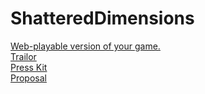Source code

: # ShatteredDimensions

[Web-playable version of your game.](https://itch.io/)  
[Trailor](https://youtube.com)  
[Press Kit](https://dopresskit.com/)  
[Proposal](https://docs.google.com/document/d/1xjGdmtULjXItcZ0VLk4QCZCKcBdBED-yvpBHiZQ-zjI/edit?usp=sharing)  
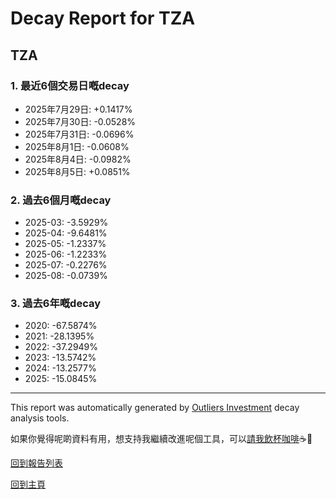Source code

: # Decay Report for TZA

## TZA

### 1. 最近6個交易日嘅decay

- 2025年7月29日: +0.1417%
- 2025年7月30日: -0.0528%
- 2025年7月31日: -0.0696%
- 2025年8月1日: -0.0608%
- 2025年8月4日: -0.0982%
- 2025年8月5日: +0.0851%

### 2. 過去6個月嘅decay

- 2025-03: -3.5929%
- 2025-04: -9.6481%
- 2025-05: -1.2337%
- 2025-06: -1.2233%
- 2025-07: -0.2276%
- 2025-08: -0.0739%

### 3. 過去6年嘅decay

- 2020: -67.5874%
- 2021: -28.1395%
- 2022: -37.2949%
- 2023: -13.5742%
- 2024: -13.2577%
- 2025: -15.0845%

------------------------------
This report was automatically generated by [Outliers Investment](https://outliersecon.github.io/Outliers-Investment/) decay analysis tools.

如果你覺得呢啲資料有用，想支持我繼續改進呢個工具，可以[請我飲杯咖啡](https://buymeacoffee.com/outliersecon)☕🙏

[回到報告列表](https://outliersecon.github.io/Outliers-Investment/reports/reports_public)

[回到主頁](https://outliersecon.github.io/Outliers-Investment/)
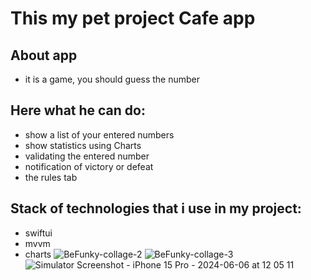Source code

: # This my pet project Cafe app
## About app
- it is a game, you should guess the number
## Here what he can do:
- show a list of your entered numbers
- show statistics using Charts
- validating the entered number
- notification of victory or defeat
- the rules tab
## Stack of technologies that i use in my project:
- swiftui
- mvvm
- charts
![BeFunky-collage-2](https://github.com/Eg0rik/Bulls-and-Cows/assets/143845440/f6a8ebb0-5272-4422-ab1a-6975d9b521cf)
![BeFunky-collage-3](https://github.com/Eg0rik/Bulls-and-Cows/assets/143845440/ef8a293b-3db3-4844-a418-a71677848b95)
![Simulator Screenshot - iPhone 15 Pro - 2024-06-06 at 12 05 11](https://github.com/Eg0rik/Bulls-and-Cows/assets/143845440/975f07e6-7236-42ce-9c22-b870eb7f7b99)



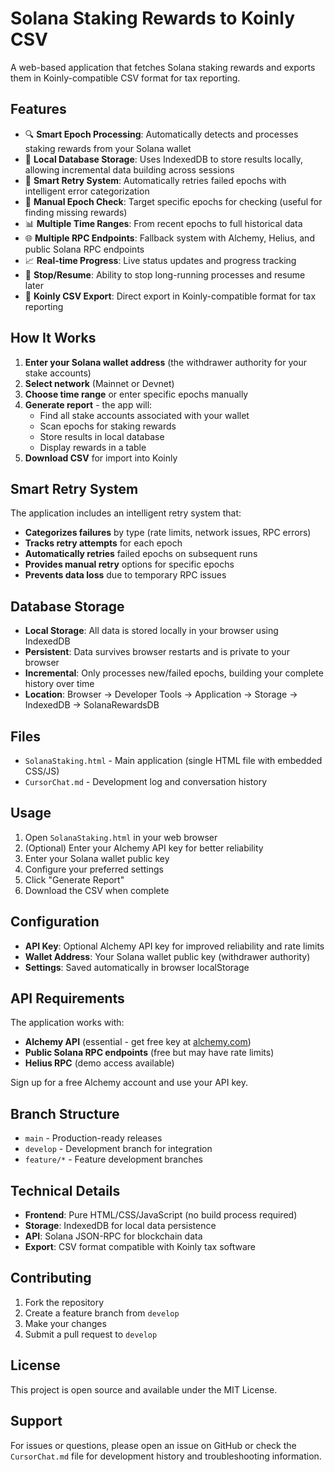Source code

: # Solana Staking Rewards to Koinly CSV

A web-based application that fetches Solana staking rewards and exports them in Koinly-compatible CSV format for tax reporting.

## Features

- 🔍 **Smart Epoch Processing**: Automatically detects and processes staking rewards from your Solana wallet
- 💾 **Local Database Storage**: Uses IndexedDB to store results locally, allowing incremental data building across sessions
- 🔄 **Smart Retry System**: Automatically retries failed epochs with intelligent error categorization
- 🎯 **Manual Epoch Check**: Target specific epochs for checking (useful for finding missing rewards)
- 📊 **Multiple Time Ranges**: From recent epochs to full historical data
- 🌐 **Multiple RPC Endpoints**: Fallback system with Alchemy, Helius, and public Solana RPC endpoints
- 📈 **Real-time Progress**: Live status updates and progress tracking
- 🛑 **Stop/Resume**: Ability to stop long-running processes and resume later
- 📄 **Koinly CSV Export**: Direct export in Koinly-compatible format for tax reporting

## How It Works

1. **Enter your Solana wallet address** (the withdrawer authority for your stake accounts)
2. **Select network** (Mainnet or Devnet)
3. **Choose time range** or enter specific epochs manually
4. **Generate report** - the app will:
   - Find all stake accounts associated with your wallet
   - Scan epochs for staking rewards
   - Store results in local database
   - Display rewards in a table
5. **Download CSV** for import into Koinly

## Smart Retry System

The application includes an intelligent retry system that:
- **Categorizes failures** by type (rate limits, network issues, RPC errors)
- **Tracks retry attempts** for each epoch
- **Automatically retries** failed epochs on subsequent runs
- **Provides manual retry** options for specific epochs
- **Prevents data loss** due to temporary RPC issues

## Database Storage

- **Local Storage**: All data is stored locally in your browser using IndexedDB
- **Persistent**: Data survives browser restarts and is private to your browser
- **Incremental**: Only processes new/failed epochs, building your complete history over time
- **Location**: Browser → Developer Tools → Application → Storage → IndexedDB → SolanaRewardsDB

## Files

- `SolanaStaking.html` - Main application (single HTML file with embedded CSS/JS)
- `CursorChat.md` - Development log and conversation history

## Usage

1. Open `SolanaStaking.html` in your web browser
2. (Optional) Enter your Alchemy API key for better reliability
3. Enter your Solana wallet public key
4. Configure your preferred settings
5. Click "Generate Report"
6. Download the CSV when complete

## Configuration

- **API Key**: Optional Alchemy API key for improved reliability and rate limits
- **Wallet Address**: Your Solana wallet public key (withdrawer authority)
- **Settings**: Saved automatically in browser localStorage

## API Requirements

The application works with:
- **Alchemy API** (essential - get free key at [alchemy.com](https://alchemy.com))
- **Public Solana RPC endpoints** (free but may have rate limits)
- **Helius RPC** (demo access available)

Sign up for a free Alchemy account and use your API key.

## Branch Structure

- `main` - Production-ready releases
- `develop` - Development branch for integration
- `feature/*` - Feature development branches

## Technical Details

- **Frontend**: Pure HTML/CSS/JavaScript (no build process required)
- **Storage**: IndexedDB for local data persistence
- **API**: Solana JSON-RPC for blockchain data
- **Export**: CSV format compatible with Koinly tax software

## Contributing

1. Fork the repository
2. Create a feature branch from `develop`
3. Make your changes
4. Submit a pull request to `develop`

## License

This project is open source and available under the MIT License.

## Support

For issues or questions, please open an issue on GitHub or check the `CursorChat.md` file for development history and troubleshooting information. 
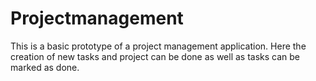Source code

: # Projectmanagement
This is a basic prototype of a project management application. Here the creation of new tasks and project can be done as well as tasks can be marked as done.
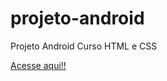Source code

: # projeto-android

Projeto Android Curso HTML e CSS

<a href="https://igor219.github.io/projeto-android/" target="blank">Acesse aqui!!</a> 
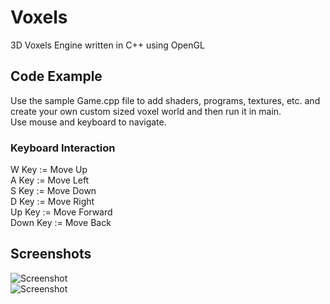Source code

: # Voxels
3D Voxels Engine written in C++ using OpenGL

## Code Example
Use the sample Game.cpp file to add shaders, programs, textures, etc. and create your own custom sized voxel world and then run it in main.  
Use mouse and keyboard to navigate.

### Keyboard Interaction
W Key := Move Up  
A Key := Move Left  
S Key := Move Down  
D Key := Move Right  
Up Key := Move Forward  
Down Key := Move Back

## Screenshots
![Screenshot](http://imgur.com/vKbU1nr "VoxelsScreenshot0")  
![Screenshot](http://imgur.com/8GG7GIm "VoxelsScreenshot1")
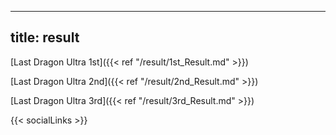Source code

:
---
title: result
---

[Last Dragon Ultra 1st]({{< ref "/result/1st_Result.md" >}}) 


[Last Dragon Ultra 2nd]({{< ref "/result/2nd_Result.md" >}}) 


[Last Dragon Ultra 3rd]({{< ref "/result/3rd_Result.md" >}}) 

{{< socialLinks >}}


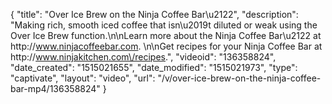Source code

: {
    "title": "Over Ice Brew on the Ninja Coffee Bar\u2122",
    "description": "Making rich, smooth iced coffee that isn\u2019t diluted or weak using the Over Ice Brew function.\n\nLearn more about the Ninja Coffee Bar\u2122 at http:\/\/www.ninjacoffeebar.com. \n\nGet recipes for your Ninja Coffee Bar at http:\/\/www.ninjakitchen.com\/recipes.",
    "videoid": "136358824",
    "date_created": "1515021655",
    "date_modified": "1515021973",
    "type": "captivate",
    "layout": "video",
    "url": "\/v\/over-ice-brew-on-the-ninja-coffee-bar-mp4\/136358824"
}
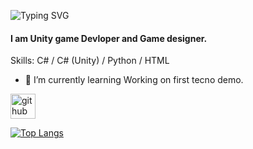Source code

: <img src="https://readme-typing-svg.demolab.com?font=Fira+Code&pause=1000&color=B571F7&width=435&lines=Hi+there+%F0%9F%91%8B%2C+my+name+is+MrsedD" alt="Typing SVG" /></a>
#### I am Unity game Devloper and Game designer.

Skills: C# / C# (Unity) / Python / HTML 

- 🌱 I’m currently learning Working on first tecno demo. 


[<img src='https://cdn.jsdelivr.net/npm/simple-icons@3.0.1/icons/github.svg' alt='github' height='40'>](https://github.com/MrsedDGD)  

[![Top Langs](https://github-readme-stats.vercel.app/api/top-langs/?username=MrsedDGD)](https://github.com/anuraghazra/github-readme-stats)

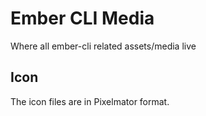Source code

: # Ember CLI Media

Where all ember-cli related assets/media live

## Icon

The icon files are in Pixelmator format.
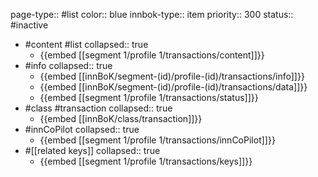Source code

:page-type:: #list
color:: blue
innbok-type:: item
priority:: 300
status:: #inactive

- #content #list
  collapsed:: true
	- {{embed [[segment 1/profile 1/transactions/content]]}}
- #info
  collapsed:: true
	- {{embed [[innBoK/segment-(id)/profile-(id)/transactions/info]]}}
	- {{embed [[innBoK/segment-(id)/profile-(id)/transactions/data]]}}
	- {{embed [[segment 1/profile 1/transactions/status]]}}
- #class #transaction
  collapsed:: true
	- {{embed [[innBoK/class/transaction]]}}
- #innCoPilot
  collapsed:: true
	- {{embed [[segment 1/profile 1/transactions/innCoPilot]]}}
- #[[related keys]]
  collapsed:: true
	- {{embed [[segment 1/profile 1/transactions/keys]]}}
_____
*ASSIGNMENT*. Look for the line that contains "The icon files are in Pixelmator format.", then please copy it and the rest of the lines through the end of the data, pictures excluded.

*ANSWER BELOW*.
The icon files are in Pixelmator format.
Source code

:page-type:: #list
color:: blue
innbok-type:: item
priority:: 300
status:: #inactive

- #content #list
  collapsed:: true
	- {{embed [[segment 1/profile 1/transactions/content]]}}
- #info
  collapsed:: true
	- {{embed [[innBoK/segment-(id)/profile-(id)/transactions/info]]}}
	- {{embed [[innBoK/segment-(id)/profile-(id)/transactions/data]]}}
	- {{embed [[segment 1/profile 1/transactions/status]]}}
- #class #transaction
  collapsed:: true
	- {{embed [[innBoK/class/transaction]]}}
- #innCoPilot
  collapsed:: true
	- {{embed [[segment 1/profile 1/transactions/innCoPilot]]}}
- #[[related keys]]
  collapsed:: true
	- {{embed [[segment 1/profile 1/transactions/keys]]}}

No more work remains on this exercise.